[Stored data entries]
--------------------------------

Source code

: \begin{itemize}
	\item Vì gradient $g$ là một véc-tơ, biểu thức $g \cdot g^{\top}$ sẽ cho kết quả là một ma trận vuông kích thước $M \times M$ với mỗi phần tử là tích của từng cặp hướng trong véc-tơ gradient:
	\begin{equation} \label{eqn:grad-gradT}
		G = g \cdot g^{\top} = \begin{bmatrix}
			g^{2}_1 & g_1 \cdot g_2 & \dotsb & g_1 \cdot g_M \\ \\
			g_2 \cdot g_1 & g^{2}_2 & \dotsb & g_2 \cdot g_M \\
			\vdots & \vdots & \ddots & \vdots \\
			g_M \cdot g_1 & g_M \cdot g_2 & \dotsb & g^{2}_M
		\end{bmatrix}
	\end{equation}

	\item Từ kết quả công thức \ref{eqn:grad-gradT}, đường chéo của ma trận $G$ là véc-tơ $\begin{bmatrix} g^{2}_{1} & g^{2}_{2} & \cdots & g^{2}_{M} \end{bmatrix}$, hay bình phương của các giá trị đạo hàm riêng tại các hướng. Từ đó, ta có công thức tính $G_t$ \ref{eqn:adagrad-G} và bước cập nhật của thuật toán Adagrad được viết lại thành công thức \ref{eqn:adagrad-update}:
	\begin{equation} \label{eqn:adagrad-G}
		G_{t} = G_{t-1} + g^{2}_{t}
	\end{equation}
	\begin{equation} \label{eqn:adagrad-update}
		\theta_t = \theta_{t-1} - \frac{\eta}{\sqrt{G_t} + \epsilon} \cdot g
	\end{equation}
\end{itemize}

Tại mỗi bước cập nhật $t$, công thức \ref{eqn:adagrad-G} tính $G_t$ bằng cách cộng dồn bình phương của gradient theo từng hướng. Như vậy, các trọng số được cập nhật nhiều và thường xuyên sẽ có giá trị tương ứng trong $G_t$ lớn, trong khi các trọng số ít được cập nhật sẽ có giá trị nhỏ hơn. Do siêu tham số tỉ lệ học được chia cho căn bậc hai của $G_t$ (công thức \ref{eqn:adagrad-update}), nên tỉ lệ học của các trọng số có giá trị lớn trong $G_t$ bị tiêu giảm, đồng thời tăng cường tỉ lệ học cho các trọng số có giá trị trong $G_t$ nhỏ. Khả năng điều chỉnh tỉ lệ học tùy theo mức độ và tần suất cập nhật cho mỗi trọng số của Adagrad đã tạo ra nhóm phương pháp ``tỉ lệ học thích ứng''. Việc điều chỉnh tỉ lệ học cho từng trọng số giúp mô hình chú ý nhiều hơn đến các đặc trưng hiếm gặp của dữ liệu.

--------------------------------

• [WORK ORDER]: List the lines of the entries that include "gradT".

• [TASK SOLUTION]:
	\begin{equation} \label{eqn:grad-gradT}
	\item Từ kết quả công thức \ref{eqn:grad-gradT}, đường chéo của ma trận $G$ là véc-tơ $\begin{bmatrix} g^{2}_{1} & g^{2}_{2} & \cdots & g^{2}_{M} \end{bmatrix}$, hay bình phương của các giá trị đạo hàm riêng tại các hướng. Từ đó, ta có công thức tính $G_t$ \ref{eqn:adagrad-G} và bước cập nhật của thuật toán Adagrad được viết lại thành công thức \ref{eqn:adagrad-update}:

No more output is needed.